Unfortunately, Mr Berkoff found himself at the centre of the episode’s weak point. Once the black cubes revealed their danger by inducing cardiac arrest in the nearest victim, it was inevitable that an incredibly rapid solution to the danger was necessary if these lives were to be saved. Many would argue that the story didn’t pull this off in a believable way… the Doctor’s left heart goes in to arrest, they identify the problem, head from the Tower of London to Rory’s hospital, neutralise the droid on guard, find the worm-hole to the spaceship at the back of a good’s lift, rescue Rory and Brian, get all the exposition about the why’s and wherefore’s of the nefarious plan off the evil Shakri who turns out to be a hologram, re-programme the cubes, save the day and escape the conveniently exploding spaceship in the nick of time. On the one hand it felt as though the resuscitation took way too long to have realistically been effective, serving to trivialise the heart attacks suffered by so many of the population. On the other, the speed at which these final events unfolded felt like it was jamming way to much in to too short a period of time at the end of what had been up until then, a well paced episode. It was a difficult balance that didn’t quite come off.

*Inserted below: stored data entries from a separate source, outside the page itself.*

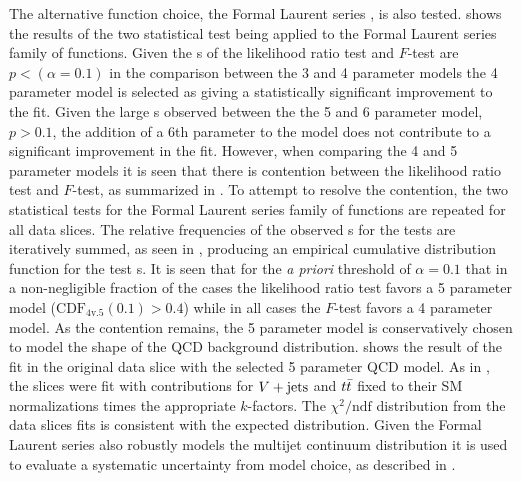 The alternative function choice, the Formal Laurent series , is also tested.
 shows the results of the two statistical test being applied to the Formal Laurent series family of functions.
Given the \pvalue{}s of the likelihood ratio test and $F$-test are $p < \left(\alpha=0.1\right)$ in the comparison between the 3 and 4 parameter models the 4 parameter model is selected as giving a statistically significant improvement to the fit.
Given the large \pvalue{}s observed between the the 5 and 6 parameter model, $p > 0.1$, the addition of a 6th parameter to the model does not contribute to a significant improvement in the fit.
However, when comparing the 4 and 5 parameter models it is seen that there is contention between the likelihood ratio test and $F$-test, as summarized in .
To attempt to resolve the contention, the two statistical tests for the Formal Laurent series family of functions are repeated for all \CRQCD{} data slices.
The relative frequencies of the observed \pvalue{}s for the tests are iteratively summed, as seen in , producing an empirical cumulative distribution function for the test \pvalue{}s.
It is seen that for the \emph{a priori} threshold of $\alpha=0.1$ that in a non-negligible fraction of the cases the likelihood ratio test favors a 5 parameter model ($\textrm{CDF}_{4\textrm{v.}5}\left(0.1\right) > 0.4$) while in all cases the $F$-test favors a 4 parameter model.
As the contention remains, the 5 parameter model is conservatively chosen to model the shape of the QCD background distribution.
 shows the result of the fit in the original data slice with the selected 5 parameter QCD model.
As in , the \CRQCD{} slices were fit with contributions for $V + \text{jets}$ and $t\bar{t}$ fixed to their SM normalizations times the appropriate $k$-factors.
The $\chi^2/\mathrm{ndf}$ distribution from the data slices fits is consistent with the expected distribution.
Given the Formal Laurent series also robustly models the multijet continuum distribution it is used to evaluate a systematic uncertainty from model choice, as described in .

However, it was a small price to pay because, as I said, the alien invasion was not the core element of the story. Amy and Rory living their real life (as opposed to their ‘Doctor Life’) and coming the point when they have to choose between the two was the crux of “The Power of Three”. Rory and Brian’s separation from The Doctor and Amy allowed us to be treated to one of the great Doctor/Companion scenes that I can recall* as the two of them sat on the wall overlooking the Thames and talked about life, the universe and everything. The Doctor’s words as he sat there, looking and sounding every one of his 1,200 years old: “I am not running away from things, I am running towards them. Before they flare and fade, forever…. You were the first. The first face this face saw. And you are seared on to my hearts, Amelia Pond. I am running to you and Rory before you fade from me.” Beautiful words, beautifully delivered by Matt Smith. If that kind of scene doesn’t strike at the very heart of the matter then you might just be watching the wrong programme. [* The possible exception being Wilfred and David Tennant’s Doctor in the cafe during the episode “The End Of Time”, talking about dying, which remains impossible to watch without getting a lump in the throat].

Here’s a funny thing. Once you know where this episode ends, when you’ve seen the Doctor and Amy talking by the river, and you’ve discovered that the Shakri work for The Tally who are the pest controller of the galaxy, and once you know what the cubes are doing and you’ve seen Brian encourage Rory and Amy to go off on more adventures with the Doctor. Once you’ve seen all that and decide to watch it a second time, all the little problems with possible rushed endings and all-too-brief cameos and the lack of any headline baddies seem to dissipate away and what you’ve got left is a kind of perfect episode of Doctor Who: a puzzle to solve, an emotional core and this mysterious stranger who loves humanity but can never be a part of it.

Rate the episode? 18 out of 20 for me.

And the Golden Anniversary Countdown = 437 days to go.